The blizzard continued the next morning and no one could leave camp; indeed, Gerald imagined that death would have struck down the strongest of them in an hour. But the wind fell at night, and when dawn broke they set out again in Arctic frost. One could make good progress in the calm air, though the glitter was blinding when the sun climbed the cloudless sky as they followed a winding stream. Then a lake offered a smooth path, and they had made a good march when dark fell.

In the night it grew cloudy and the temperature rose, and when they started at daybreak they were hindered by loose, fresh snow. At noon they stopped exhausted after covering a few miles; and the next day the going was not much better, for they were forced to flounder through a tangle of blown-down trees. It was only here and there that the pines and spruces could find sufficient moisture among the rocks, and they died and fell across each other in a dry summer.

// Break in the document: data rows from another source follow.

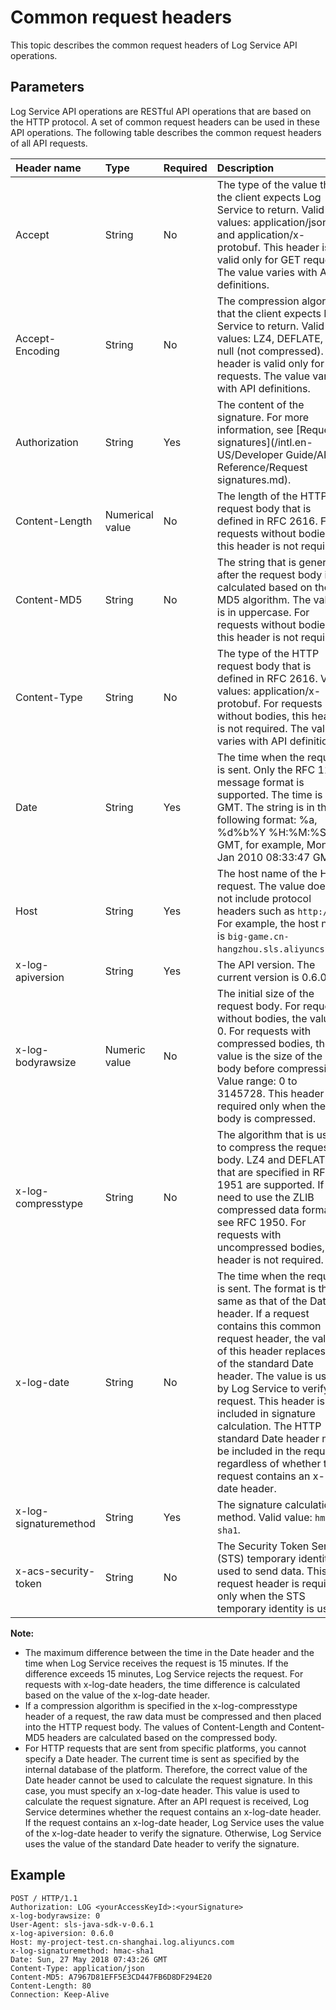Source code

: # Common request headers

This topic describes the common request headers of Log Service API operations.

## Parameters

Log Service API operations are RESTful API operations that are based on the HTTP protocol. A set of common request headers can be used in these API operations. The following table describes the common request headers of all API requests.

|Header name|Type|Required|Description|
|:----------|:---|--------|:----------|
|Accept|String|No|The type of the value that the client expects Log Service to return. Valid values: application/json and application/x-protobuf. This header is valid only for GET requests. The value varies with API definitions.|
|Accept-Encoding|String|No|The compression algorithm that the client expects Log Service to return. Valid values: LZ4, DEFLATE, and null \(not compressed\). The header is valid only for GET requests. The value varies with API definitions.|
|Authorization|String|Yes|The content of the signature. For more information, see [Request signatures](/intl.en-US/Developer Guide/API Reference/Request signatures.md).|
|Content-Length|Numerical value|No|The length of the HTTP request body that is defined in RFC 2616. For requests without bodies, this header is not required.|
|Content-MD5|String|No|The string that is generated after the request body is calculated based on the MD5 algorithm. The value is in uppercase. For requests without bodies, this header is not required.|
|Content-Type|String|No|The type of the HTTP request body that is defined in RFC 2616. Valid values: application/x-protobuf. For requests without bodies, this header is not required. The value varies with API definitions.|
|Date|String|Yes|The time when the request is sent. Only the RFC 1123 message format is supported. The time is in GMT. The string is in the following format: %a, %d%b%Y %H:%M:%S GMT, for example, Mon, 3 Jan 2010 08:33:47 GMT.|
|Host|String|Yes|The host name of the HTTP request. The value does not include protocol headers such as `http://`. For example, the host name is `big-game.cn-hangzhou.sls.aliyuncs.com`.|
|x-log-apiversion|String|Yes|The API version. The current version is 0.6.0.|
|x-log-bodyrawsize|Numeric value|No|The initial size of the request body. For requests without bodies, the value is 0. For requests with compressed bodies, the value is the size of the body before compression. Value range: 0 to 3145728. This header is required only when the body is compressed.|
|x-log-compresstype|String|No|The algorithm that is used to compress the request body. LZ4 and DEFLATE that are specified in RFC 1951 are supported. If you need to use the ZLIB compressed data format, see RFC 1950. For requests with uncompressed bodies, this header is not required.|
|x-log-date|String|No|The time when the request is sent. The format is the same as that of the Date header. If a request contains this common request header, the value of this header replaces that of the standard Date header. The value is used by Log Service to verify the request. This header is not included in signature calculation. The HTTP standard Date header must be included in the request regardless of whether the request contains an x-log-date header.|
|x-log-signaturemethod|String|Yes|The signature calculation method. Valid value: `hmac-sha1`.|
|x-acs-security-token|String|No|The Security Token Service \(STS\) temporary identity is used to send data. This request header is required only when the STS temporary identity is used.|

**Note:**

-   The maximum difference between the time in the Date header and the time when Log Service receives the request is 15 minutes. If the difference exceeds 15 minutes, Log Service rejects the request. For requests with x-log-date headers, the time difference is calculated based on the value of the x-log-date header.
-   If a compression algorithm is specified in the x-log-compresstype header of a request, the raw data must be compressed and then placed into the HTTP request body. The values of Content-Length and Content-MD5 headers are calculated based on the compressed body.
-   For HTTP requests that are sent from specific platforms, you cannot specify a Date header. The current time is sent as specified by the internal database of the platform. Therefore, the correct value of the Date header cannot be used to calculate the request signature. In this case, you must specify an x-log-date header. This value is used to calculate the request signature. After an API request is received, Log Service determines whether the request contains an x-log-date header. If the request contains an x-log-date header, Log Service uses the value of the x-log-date header to verify the signature. Otherwise, Log Service uses the value of the standard Date header to verify the signature.

## Example

```
POST / HTTP/1.1
Authorization: LOG <yourAccessKeyId>:<yourSignature>
x-log-bodyrawsize: 0
User-Agent: sls-java-sdk-v-0.6.1
x-log-apiversion: 0.6.0
Host: my-project-test.cn-shanghai.log.aliyuncs.com
x-log-signaturemethod: hmac-sha1
Date: Sun, 27 May 2018 07:43:26 GMT
Content-Type: application/json
Content-MD5: A7967D81EFF5E3CD447FB6D8DF294E20
Content-Length: 80
Connection: Keep-Alive
```

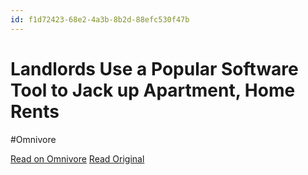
```yaml
---
id: f1d72423-68e2-4a3b-8b2d-88efc530f47b
---
```


# Landlords Use a Popular Software Tool to Jack up Apartment, Home Rents
#Omnivore

[Read on Omnivore](https://omnivore.app/me/landlords-use-a-popular-software-tool-to-jack-up-apartment-home--18f286e4cfb)
[Read Original](https://www.businessinsider.com/apartment-rent-increases-landlords-antitrust-lawsuits-real-estate-software-realpage-2024-4)

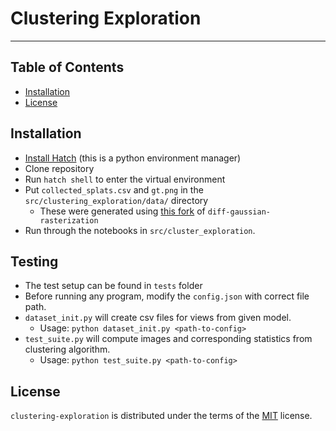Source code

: # Clustering Exploration

-----

## Table of Contents

- [Installation](#installation)
- [License](#license)

## Installation

- [Install Hatch](https://hatch.pypa.io/latest/install/) (this is a python environment manager)
- Clone repository
- Run `hatch shell` to enter the virtual environment
- Put `collected_splats.csv` and `gt.png` in the `src/clustering_exploration/data/` directory
  - These were generated using [this fork](https://github.com/PLSE-Splats/diff-gaussian-rasterization/tree/extract-all-splats) of `diff-gaussian-rasterization`
- Run through the notebooks in `src/cluster_exploration`.

## Testing
- The test setup can be found in `tests` folder
- Before running any program, modify the `config.json` with correct file path.
- `dataset_init.py` will create csv files for views from given model.
  - Usage:
```python dataset_init.py <path-to-config>```
- `test_suite.py` will compute images and corresponding statistics from clustering algorithm.
  - Usage:
```python test_suite.py <path-to-config>```

## License

`clustering-exploration` is distributed under the terms of the [MIT](https://spdx.org/licenses/MIT.html) license.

On the seventh day after leaving the settlement the three men plodded wearily through thin forest as the gloomy evening closed in. Their shoulders were sore from the pack-straps, the backs of their legs ached with swinging the big snowshoes, and all were hungry and moody. Provisions were getting low, and they had been compelled to cut down rations. Now the cold was Arctic, and a lowering, steel-gray sky showed between the whitened tops of the trees. The packers had been anxiously looking for blaze-marks all afternoon; and Gerald, knowing they would not find them, felt his courage sink. He was numb with cold, and he dully wondered whether he had taken too great a risk.